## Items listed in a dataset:
>>>

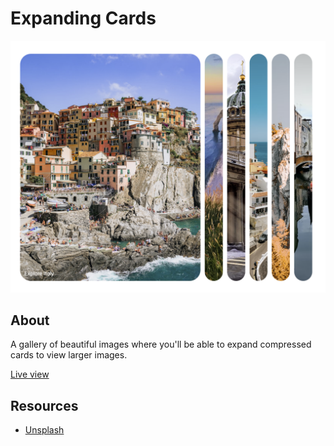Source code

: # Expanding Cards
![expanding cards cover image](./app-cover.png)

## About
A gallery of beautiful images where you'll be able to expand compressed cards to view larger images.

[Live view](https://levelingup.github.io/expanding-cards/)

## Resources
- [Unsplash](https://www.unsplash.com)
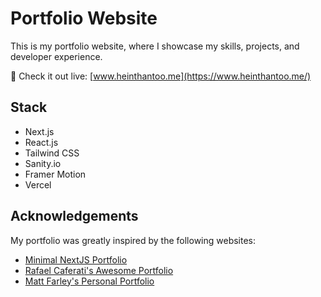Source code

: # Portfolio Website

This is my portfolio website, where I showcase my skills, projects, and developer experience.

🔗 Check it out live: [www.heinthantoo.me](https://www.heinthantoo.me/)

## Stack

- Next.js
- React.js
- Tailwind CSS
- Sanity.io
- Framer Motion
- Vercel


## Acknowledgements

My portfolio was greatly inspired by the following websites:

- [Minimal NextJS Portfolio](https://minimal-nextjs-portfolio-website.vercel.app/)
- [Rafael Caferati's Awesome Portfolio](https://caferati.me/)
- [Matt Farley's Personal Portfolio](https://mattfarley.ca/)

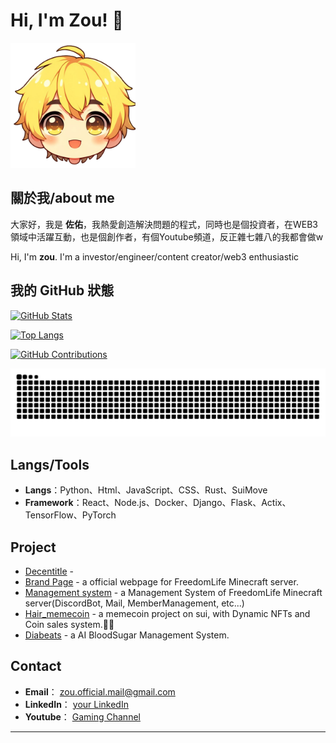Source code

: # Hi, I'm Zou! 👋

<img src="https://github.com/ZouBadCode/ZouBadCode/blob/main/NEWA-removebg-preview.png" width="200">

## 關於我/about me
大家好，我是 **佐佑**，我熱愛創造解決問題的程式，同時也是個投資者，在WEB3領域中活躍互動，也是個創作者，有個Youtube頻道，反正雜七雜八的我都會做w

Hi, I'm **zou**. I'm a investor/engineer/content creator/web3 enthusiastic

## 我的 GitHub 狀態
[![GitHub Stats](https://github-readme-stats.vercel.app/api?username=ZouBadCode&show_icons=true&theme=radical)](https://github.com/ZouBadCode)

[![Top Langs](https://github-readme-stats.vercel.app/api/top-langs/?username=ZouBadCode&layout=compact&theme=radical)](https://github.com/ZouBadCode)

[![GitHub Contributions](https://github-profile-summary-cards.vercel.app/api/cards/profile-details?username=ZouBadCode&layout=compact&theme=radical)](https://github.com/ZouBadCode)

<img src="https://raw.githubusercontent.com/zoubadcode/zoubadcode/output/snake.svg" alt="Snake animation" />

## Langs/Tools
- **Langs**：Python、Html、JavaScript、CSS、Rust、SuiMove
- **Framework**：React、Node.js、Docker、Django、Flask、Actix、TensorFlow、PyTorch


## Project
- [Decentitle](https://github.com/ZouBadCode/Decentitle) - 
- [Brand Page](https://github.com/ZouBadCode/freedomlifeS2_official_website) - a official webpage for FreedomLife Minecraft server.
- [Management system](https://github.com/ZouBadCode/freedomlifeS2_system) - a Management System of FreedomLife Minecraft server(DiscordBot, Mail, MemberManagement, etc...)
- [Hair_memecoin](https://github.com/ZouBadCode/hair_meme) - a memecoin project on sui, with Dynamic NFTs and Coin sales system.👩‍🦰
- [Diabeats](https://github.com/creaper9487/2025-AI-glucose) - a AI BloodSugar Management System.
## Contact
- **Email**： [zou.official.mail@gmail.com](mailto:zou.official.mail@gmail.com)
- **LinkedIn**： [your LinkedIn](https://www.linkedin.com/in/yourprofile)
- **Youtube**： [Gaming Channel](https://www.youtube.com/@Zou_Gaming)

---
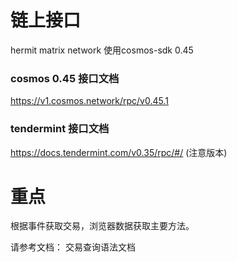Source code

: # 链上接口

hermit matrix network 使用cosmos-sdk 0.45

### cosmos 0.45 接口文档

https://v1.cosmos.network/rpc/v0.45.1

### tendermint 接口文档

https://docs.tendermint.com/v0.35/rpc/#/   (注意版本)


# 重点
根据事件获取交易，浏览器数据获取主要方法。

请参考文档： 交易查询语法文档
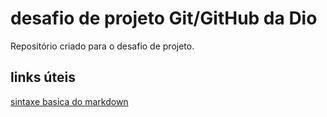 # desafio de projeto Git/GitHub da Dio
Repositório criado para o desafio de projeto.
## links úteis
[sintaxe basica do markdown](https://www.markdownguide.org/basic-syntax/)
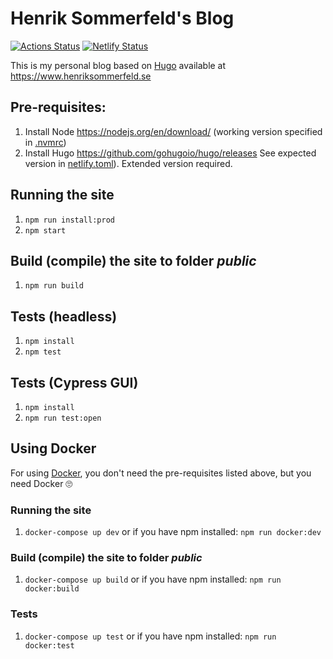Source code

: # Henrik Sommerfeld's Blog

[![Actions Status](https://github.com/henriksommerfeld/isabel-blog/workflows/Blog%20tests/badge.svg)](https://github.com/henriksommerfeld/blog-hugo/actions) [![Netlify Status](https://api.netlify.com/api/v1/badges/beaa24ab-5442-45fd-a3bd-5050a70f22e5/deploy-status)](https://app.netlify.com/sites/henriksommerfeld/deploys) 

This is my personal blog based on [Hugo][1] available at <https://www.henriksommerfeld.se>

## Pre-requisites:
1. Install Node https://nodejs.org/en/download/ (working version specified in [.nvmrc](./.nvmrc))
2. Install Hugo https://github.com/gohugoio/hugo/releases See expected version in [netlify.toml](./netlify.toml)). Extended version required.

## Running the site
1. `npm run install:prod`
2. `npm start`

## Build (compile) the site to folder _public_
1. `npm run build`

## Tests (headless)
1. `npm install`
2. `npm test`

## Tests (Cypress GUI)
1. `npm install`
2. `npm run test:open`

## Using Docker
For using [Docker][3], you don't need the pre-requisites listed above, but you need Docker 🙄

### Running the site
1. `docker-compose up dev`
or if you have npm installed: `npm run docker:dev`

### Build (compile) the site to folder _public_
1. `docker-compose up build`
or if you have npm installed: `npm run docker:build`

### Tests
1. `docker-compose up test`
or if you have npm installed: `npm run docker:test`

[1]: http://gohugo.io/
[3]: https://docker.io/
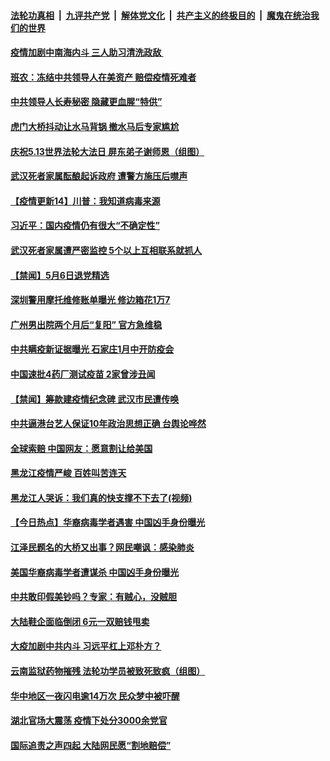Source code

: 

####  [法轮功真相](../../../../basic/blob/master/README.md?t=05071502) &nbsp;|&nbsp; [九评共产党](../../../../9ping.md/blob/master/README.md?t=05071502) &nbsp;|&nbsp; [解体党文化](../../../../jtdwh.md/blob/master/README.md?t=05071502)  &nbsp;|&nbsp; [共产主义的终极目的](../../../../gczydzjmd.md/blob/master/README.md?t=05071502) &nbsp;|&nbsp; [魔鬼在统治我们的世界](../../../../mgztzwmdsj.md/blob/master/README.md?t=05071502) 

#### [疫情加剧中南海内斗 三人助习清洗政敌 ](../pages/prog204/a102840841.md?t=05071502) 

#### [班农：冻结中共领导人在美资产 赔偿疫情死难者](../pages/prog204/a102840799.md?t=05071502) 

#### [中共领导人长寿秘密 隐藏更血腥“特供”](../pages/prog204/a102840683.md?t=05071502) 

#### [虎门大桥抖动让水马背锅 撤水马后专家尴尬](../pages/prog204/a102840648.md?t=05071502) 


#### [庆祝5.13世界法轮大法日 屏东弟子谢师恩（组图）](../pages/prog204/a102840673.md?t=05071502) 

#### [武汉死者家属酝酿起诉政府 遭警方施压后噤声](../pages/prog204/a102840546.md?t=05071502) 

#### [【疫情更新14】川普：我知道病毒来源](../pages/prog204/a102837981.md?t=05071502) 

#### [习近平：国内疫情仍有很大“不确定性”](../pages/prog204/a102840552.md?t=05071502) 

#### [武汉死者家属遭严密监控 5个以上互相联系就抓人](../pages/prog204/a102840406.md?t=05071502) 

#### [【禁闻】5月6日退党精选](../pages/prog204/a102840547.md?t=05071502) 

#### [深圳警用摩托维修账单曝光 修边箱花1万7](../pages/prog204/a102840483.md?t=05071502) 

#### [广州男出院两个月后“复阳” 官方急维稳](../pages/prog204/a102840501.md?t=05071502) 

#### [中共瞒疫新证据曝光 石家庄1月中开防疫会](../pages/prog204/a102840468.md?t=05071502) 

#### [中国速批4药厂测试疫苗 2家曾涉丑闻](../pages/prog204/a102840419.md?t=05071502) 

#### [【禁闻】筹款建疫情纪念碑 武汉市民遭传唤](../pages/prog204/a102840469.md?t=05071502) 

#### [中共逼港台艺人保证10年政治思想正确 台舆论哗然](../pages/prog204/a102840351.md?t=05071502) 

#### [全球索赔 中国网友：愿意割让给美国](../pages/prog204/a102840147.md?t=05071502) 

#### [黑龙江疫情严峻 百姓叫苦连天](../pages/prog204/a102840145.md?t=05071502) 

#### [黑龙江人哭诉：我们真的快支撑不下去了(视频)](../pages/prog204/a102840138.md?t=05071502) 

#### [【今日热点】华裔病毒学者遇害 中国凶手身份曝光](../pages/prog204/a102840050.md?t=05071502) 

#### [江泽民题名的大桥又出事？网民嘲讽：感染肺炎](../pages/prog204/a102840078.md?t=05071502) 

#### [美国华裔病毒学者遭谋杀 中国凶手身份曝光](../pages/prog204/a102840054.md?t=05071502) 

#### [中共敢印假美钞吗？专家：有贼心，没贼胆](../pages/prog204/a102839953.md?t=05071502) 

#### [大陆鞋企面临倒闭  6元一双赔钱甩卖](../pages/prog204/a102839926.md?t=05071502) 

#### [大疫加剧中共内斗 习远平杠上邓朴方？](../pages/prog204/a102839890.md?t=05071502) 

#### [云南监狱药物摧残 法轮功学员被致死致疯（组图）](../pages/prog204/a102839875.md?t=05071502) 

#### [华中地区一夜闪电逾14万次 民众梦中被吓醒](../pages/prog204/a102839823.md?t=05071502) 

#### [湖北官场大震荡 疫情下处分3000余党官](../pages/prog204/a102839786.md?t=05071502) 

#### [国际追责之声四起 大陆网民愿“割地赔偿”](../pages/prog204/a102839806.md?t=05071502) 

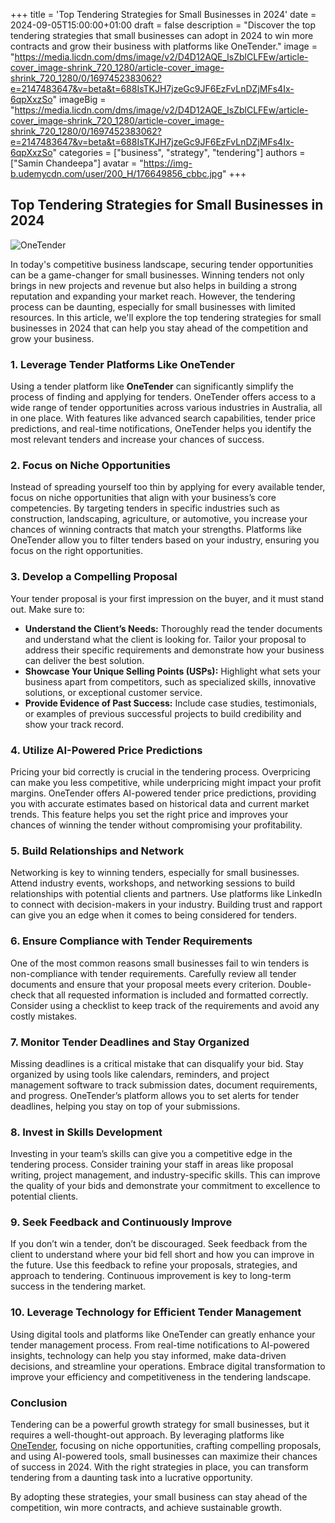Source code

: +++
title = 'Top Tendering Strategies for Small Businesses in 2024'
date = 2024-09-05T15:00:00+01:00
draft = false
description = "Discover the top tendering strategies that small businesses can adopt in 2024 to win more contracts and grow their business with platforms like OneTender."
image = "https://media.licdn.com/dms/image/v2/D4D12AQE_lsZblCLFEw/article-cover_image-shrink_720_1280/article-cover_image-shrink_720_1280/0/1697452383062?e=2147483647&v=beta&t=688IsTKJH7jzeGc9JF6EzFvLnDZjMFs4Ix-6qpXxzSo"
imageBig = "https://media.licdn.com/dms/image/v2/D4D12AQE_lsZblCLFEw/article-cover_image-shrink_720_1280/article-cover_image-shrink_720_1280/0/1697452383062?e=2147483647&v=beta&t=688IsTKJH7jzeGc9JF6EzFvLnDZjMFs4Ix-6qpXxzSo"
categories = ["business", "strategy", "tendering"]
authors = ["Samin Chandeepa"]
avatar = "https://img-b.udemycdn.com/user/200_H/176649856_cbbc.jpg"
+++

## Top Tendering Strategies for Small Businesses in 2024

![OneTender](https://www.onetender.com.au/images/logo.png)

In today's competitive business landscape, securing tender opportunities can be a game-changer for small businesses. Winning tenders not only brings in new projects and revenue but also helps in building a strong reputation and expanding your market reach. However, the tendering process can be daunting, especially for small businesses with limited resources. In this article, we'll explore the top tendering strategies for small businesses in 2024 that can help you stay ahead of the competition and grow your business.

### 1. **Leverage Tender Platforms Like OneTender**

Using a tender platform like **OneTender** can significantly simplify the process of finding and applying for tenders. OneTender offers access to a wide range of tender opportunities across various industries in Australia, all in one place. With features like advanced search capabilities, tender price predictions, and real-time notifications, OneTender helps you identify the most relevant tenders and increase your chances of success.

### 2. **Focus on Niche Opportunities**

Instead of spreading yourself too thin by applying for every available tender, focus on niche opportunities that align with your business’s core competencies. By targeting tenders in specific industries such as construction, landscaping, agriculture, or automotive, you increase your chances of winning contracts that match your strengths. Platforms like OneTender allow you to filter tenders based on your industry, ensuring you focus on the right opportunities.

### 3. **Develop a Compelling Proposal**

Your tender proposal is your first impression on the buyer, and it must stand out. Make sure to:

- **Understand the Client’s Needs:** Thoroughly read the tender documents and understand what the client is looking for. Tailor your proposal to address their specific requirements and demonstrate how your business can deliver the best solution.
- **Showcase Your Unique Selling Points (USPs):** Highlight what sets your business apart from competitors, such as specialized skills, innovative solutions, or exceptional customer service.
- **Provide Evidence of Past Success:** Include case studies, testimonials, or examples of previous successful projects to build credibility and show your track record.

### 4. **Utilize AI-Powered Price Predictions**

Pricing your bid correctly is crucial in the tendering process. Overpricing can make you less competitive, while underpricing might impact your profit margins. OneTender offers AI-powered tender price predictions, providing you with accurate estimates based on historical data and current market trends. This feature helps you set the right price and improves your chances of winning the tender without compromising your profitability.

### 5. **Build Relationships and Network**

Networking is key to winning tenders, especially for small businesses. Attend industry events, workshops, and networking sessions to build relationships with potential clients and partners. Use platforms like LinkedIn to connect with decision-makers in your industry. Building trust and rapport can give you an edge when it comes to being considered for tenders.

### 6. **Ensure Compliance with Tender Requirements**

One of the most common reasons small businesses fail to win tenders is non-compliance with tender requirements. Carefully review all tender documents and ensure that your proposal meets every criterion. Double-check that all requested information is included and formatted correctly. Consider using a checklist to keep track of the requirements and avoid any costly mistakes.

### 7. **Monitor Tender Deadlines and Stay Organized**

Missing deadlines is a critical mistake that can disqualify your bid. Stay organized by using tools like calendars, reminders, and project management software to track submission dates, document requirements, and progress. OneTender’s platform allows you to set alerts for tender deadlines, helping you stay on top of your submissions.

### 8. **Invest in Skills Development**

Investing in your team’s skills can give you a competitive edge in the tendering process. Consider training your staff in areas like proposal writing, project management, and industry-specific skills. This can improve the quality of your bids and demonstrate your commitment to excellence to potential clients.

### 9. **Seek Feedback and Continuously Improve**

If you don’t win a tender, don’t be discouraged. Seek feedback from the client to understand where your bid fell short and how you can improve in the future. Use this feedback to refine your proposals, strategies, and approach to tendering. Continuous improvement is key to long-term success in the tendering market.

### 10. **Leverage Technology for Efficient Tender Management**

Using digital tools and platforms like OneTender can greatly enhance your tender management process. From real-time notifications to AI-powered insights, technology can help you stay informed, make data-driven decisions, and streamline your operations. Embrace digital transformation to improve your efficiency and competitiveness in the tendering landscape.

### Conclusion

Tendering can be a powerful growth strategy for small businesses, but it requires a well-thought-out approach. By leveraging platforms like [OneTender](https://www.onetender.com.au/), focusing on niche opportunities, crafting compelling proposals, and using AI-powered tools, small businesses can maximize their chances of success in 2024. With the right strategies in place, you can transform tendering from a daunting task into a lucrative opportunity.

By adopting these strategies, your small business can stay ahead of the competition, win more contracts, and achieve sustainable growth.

<<<

An exact copy of the lines above between the line holding "- Tailwind CSS" and the line holding "- [Minimal NextJS", inclusive, is the whole answer.

- Tailwind CSS
- Sanity.io
- Framer Motion
- Vercel


## Acknowledgements

My portfolio was greatly inspired by the following websites:

- [Minimal NextJS Portfolio](https://minimal-nextjs-portfolio-website.vercel.app/)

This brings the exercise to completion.